Note pour plus tard :
Il y a dans la chute, une brève seconde de lumière intense, de libération absolue qui fait diablement envie et ce n’est pas Icare, Camus Albert ou les stars du ski alpin français qui vont me contredire. Mais juste après, c’est l’ennui, il y a une très longue seconde de réalisation clinique des conséquences. Le tendon ne tiendra pas, le tibia va briser net en trois points, l’arrête du nez va partir en éclats, le crâne même est moins solide qu’on ne croit.
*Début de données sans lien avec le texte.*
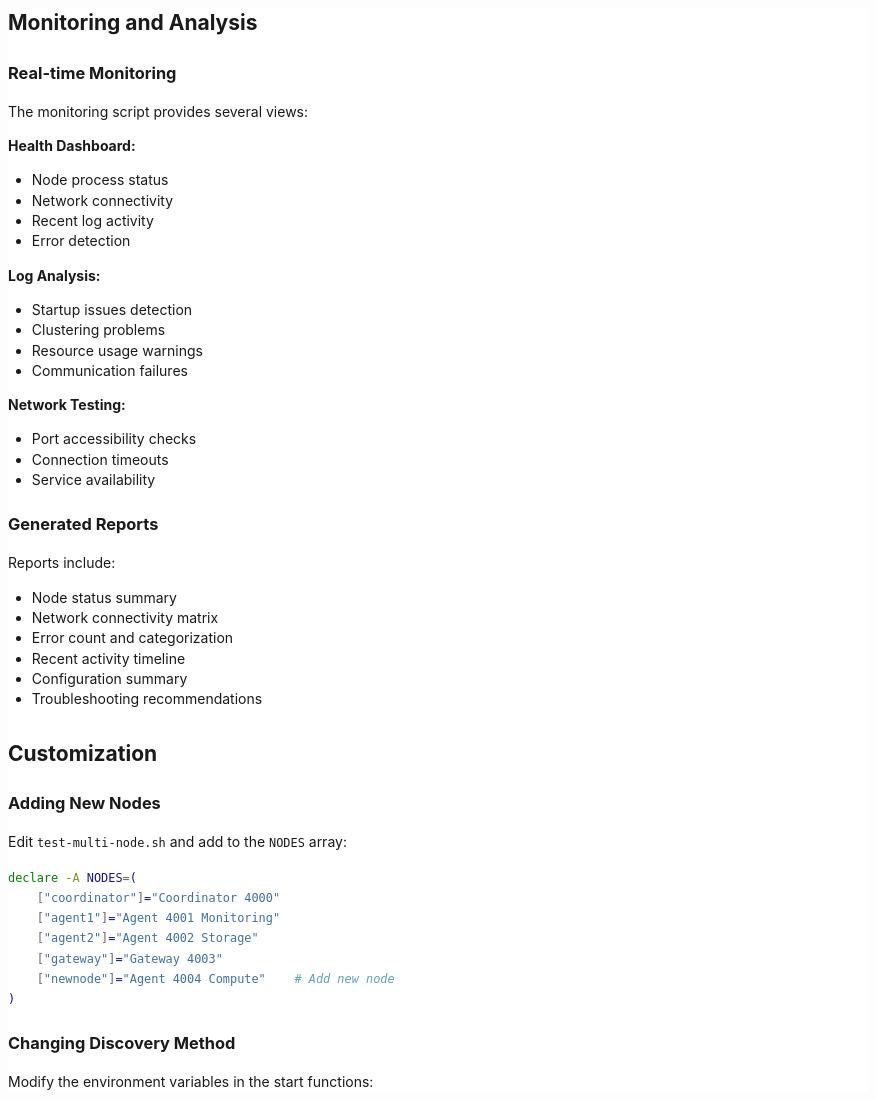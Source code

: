 ## Monitoring and Analysis

### Real-time Monitoring
The monitoring script provides several views:

**Health Dashboard:**
- Node process status
- Network connectivity
- Recent log activity
- Error detection

**Log Analysis:**
- Startup issues detection
- Clustering problems
- Resource usage warnings
- Communication failures

**Network Testing:**
- Port accessibility checks
- Connection timeouts
- Service availability

### Generated Reports

Reports include:
- Node status summary
- Network connectivity matrix
- Error count and categorization
- Recent activity timeline
- Configuration summary
- Troubleshooting recommendations

## Customization

### Adding New Nodes

Edit `test-multi-node.sh` and add to the `NODES` array:

```bash
declare -A NODES=(
    ["coordinator"]="Coordinator 4000"
    ["agent1"]="Agent 4001 Monitoring"
    ["agent2"]="Agent 4002 Storage"
    ["gateway"]="Gateway 4003"
    ["newnode"]="Agent 4004 Compute"    # Add new node
)
```

### Changing Discovery Method

Modify the environment variables in the start functions:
Et cela, avant le choc, qui tient souvent toutes ses promesses. Heureusement, la longue convalescence, quand on échappe à la mort, est l’occasion de lire tous ces romans en retard.
Photo Denis Darzacq.
Mardi 13 mars 2007 à 11:35
Excellente idée et superbe photo ! J’adore les limites, les frontières. Le retour de la troisième dimension et le contact avec la brutalité du plan. Sans doute ce que l’on ressent au moment de toucher le sol après un long saut en parachute…
Mercredi 14 mars 2007 à 7:43
Merci pour l’encouragement !
La photo est de Denis Darzacq (lien dans le post) et c’est après l’avoir découverte que j’ai commis ces quelques lignes.
C’est un joli portfolio sur (contre ?) la gravité.